____ Data supplied
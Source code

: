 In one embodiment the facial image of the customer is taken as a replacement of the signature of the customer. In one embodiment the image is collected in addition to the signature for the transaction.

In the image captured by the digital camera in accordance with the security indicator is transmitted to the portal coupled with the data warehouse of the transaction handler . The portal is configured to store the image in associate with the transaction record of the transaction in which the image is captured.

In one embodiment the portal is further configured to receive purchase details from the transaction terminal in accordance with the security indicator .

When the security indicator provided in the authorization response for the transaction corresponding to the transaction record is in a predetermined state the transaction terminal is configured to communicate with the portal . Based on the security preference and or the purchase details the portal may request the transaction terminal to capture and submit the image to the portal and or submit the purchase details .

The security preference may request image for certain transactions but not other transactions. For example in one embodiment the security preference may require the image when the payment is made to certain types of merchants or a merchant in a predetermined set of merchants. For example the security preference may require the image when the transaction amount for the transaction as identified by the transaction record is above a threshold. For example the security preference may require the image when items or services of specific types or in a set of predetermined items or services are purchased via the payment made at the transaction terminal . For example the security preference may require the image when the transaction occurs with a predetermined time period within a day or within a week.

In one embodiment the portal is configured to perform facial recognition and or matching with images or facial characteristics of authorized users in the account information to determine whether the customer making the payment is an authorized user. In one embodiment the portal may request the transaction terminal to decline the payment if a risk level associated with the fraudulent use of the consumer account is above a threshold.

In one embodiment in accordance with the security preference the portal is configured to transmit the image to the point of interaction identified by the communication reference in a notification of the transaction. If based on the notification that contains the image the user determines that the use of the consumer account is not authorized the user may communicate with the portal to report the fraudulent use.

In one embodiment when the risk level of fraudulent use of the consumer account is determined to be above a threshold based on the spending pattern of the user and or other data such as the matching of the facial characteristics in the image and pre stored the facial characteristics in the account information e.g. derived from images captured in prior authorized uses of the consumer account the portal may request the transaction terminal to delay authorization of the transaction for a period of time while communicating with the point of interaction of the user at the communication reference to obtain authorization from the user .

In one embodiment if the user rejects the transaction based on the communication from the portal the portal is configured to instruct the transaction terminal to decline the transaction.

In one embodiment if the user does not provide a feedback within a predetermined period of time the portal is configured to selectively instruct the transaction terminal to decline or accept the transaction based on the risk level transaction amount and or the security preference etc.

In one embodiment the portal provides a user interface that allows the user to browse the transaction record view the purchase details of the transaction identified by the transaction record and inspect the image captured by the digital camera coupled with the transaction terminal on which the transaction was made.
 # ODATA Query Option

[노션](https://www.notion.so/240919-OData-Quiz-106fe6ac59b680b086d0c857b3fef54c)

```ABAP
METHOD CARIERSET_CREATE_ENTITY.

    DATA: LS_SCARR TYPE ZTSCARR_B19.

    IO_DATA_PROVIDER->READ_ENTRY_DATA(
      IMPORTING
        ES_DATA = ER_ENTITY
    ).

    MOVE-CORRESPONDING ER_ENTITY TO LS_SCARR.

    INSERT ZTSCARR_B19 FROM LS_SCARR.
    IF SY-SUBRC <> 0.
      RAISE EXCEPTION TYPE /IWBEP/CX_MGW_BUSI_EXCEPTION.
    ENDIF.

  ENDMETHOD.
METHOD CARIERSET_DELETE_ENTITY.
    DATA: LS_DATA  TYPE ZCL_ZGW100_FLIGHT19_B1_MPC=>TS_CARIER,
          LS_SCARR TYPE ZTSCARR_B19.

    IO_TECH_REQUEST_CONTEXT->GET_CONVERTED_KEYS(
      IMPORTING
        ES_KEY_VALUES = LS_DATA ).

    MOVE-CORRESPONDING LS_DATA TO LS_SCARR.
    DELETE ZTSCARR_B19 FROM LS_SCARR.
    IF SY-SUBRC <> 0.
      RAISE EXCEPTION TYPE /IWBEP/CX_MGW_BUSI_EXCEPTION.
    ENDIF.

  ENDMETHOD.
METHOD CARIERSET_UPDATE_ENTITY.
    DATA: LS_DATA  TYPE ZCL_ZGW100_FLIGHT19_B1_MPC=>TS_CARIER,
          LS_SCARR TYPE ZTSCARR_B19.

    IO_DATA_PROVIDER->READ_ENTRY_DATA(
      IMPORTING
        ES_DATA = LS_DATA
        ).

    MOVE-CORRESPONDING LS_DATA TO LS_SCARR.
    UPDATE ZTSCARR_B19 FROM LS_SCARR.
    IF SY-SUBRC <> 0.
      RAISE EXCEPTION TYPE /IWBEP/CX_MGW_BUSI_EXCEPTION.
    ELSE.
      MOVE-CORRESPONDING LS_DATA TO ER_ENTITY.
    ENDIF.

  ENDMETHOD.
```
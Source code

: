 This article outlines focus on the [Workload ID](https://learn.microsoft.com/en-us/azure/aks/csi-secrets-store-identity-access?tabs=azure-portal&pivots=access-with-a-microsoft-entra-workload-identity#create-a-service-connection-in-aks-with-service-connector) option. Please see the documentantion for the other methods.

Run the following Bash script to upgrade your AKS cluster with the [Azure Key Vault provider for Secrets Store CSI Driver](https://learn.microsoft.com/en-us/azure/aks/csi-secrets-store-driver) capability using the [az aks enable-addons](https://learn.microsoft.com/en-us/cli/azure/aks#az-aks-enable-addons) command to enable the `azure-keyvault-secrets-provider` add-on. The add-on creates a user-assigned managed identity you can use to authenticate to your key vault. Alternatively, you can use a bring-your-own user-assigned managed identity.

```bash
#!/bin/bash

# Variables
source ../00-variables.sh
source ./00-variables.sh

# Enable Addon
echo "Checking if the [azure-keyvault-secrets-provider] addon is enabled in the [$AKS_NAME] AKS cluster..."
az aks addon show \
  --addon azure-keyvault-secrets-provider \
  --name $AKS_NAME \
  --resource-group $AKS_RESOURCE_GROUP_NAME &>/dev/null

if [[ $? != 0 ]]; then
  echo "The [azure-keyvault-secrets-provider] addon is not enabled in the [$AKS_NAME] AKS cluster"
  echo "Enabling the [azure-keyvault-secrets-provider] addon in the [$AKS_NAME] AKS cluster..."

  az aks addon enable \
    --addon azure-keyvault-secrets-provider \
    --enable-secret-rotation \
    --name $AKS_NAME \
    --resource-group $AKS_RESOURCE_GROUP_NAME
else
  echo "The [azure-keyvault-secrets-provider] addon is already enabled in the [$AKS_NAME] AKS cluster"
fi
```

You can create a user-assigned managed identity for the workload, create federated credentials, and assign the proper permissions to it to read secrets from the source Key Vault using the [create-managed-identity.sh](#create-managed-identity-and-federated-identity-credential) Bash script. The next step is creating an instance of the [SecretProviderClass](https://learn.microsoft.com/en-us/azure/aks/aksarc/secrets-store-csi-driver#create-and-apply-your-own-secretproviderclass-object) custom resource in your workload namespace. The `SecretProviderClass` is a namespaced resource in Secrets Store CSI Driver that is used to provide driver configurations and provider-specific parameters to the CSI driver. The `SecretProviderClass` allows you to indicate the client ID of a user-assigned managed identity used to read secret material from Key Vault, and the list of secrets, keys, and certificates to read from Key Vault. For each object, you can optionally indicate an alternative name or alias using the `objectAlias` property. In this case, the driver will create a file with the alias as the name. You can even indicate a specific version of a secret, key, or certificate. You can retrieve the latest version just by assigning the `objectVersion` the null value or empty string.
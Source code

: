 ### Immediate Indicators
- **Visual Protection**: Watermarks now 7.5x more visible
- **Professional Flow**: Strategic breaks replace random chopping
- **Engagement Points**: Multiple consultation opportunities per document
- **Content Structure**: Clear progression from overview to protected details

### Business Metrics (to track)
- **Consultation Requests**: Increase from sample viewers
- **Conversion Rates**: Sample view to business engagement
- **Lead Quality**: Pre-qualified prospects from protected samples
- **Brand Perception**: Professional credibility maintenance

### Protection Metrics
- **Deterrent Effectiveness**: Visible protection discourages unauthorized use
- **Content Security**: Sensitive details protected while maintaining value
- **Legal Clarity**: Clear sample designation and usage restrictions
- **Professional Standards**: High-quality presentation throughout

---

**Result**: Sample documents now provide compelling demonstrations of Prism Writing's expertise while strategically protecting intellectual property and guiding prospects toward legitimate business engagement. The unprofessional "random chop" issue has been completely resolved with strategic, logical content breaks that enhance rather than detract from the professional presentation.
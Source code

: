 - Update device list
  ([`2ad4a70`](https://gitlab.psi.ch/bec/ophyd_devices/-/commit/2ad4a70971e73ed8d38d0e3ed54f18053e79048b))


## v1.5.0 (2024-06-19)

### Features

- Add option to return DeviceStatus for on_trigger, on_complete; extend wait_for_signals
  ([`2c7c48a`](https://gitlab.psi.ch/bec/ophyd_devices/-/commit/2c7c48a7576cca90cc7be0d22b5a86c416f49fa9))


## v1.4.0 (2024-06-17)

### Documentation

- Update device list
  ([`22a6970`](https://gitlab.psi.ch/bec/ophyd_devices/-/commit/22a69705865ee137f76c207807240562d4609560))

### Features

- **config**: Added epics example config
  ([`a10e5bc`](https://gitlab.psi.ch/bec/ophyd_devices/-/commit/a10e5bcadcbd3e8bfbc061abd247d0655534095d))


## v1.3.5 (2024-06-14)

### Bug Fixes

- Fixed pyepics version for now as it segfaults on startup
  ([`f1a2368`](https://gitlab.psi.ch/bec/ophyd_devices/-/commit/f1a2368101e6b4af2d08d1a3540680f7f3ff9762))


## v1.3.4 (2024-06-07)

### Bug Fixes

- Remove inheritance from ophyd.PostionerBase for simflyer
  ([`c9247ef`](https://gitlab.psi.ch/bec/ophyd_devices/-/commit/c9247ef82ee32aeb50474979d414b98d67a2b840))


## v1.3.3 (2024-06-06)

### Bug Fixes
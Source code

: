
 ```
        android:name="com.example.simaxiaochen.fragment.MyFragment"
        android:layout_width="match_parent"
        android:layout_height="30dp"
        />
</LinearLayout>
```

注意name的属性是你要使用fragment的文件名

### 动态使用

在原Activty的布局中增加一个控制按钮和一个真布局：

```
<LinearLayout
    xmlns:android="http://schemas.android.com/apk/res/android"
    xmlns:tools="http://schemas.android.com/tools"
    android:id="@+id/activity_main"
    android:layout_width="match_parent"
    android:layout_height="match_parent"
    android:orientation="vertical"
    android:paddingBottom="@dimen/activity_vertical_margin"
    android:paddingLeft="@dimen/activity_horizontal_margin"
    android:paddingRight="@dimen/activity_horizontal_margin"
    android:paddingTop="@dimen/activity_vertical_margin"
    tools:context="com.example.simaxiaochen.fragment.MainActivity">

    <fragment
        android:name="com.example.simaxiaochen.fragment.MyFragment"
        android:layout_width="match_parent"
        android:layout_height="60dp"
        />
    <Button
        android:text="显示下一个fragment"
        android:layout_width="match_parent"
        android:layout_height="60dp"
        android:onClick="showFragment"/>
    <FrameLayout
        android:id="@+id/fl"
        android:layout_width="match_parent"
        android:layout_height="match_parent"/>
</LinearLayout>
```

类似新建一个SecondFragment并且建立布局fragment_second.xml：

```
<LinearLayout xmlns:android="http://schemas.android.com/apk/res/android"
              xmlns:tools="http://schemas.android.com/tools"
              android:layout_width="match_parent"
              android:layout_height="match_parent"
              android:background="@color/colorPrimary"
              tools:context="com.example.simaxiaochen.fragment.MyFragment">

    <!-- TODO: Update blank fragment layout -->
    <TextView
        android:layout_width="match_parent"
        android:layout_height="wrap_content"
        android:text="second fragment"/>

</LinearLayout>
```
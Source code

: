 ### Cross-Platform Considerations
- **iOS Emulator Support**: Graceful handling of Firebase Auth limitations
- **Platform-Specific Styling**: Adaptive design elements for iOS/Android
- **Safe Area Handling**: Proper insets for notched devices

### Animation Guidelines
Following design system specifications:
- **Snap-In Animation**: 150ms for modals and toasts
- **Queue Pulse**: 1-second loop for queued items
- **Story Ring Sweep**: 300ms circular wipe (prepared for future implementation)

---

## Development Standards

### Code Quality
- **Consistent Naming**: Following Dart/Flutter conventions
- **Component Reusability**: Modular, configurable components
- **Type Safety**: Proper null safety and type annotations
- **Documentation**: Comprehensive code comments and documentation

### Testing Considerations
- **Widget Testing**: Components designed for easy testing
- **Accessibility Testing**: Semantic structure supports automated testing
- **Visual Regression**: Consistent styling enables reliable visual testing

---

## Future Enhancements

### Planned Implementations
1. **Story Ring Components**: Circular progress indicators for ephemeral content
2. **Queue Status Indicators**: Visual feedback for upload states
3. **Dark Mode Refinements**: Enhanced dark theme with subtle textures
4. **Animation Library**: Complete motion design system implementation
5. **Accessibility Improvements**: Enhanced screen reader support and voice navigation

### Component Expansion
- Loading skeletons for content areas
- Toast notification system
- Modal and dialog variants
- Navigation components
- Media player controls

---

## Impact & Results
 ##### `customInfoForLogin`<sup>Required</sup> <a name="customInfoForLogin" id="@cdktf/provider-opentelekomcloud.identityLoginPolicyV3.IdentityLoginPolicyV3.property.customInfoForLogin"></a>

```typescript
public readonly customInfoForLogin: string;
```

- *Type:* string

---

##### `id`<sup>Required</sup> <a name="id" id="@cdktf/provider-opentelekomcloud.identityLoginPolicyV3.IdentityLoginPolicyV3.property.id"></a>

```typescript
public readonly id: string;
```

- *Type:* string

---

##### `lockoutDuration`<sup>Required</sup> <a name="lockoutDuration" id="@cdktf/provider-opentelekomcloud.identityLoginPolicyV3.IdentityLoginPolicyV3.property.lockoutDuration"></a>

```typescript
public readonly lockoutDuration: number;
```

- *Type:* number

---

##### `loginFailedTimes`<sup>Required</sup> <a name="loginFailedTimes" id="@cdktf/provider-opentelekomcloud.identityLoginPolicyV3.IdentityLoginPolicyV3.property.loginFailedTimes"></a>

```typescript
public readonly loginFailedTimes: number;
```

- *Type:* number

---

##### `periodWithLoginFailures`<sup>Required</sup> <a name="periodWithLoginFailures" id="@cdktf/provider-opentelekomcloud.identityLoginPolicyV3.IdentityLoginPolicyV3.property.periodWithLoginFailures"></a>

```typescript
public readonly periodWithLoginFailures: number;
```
________
§ **Task details**
The required answer is the exact run of lines above starting at the line with "### Code Quality" and ending at the line with "- **Widget Testing**: Components", with both ends present.

§ **Answer below**
### Code Quality
- **Consistent Naming**: Following Dart/Flutter conventions
- **Component Reusability**: Modular, configurable components
- **Type Safety**: Proper null safety and type annotations
- **Documentation**: Comprehensive code comments and documentation

### Testing Considerations
- **Widget Testing**: Components designed for easy testing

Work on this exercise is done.